NoSQL Databases
CData Virtuality supports a range of NoSQL databases, which are non-relational systems designed to handle large volumes of unstructured or semi-structured data. Unlike traditional relational databases, they offer flexible schemas and are optimized for scalability and fast access across distributed environments. NoSQL database connectors support mapping JSON-to-relational structures, including mapping nested documents and arrays. Since NoSQL databases are not structured like SQL databases, it has to map data into a form that is queryable.
Drivers
CData offers JDBC drivers that connect to many NoSQL sources, such as MongoDB and Cassandra.
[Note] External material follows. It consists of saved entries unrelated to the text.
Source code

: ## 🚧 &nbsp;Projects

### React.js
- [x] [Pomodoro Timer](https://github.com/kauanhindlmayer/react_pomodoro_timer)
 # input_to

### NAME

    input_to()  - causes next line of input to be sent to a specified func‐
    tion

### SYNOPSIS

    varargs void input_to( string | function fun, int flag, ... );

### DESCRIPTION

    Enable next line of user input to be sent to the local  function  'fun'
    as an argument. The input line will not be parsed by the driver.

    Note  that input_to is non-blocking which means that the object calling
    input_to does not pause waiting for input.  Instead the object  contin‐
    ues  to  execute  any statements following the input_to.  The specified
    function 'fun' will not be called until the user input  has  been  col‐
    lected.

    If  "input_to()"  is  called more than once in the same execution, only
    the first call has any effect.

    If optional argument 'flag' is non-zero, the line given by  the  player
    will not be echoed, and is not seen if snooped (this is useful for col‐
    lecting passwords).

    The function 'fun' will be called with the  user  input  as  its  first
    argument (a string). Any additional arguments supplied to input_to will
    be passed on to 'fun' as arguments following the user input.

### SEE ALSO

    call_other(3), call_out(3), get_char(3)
Metadata Discovery and Data Type Conversion
CData Virtuality reads the schema and infers columns from keys and fields in JSON and XML data. It performs a row scan to inspect the first X number of rows of data to infer the data structure. The number of rows to scan can be adjusted via the RowScan property. Increasing the RowScan number has an impact on the first retrieval of metadata, but in the next retrieval, the metadata is cached for future queries. CData Virtuality then builds virtual tables to represent the data as tables that can be queried. If the default data model does not meet requirements, you can adjust how the data is modeled. CData Virtuality also has the ability to convert NoSQL data types into the appropriate SQL types. When necessary, CData Virtuality converts nested JSON objects into parent and child views.
SQL Query Translation
When you write a SQL query in CData Virtuality, it translates your SQL into the native API or query language of that system, such as MongoDB query language or Elasticsearch Query DSL. For unsupported SQL features, such as joins, CData Virtuality executes them in its own query engine.
Query Pushdown
Wherever possible, CData Virtuality tries to push down as much filtering and projection as possible into the NoSQL backend, rather than in the CData Virtuality engine. See Pushdown for more information.
Caching and Performance
CData Virtuality lets you cache results from NoSQL queries for faster results when repeating a search.
Supported Databases
Among the supported NoSQL databases are the following:
Apache Cassandra
Couchbase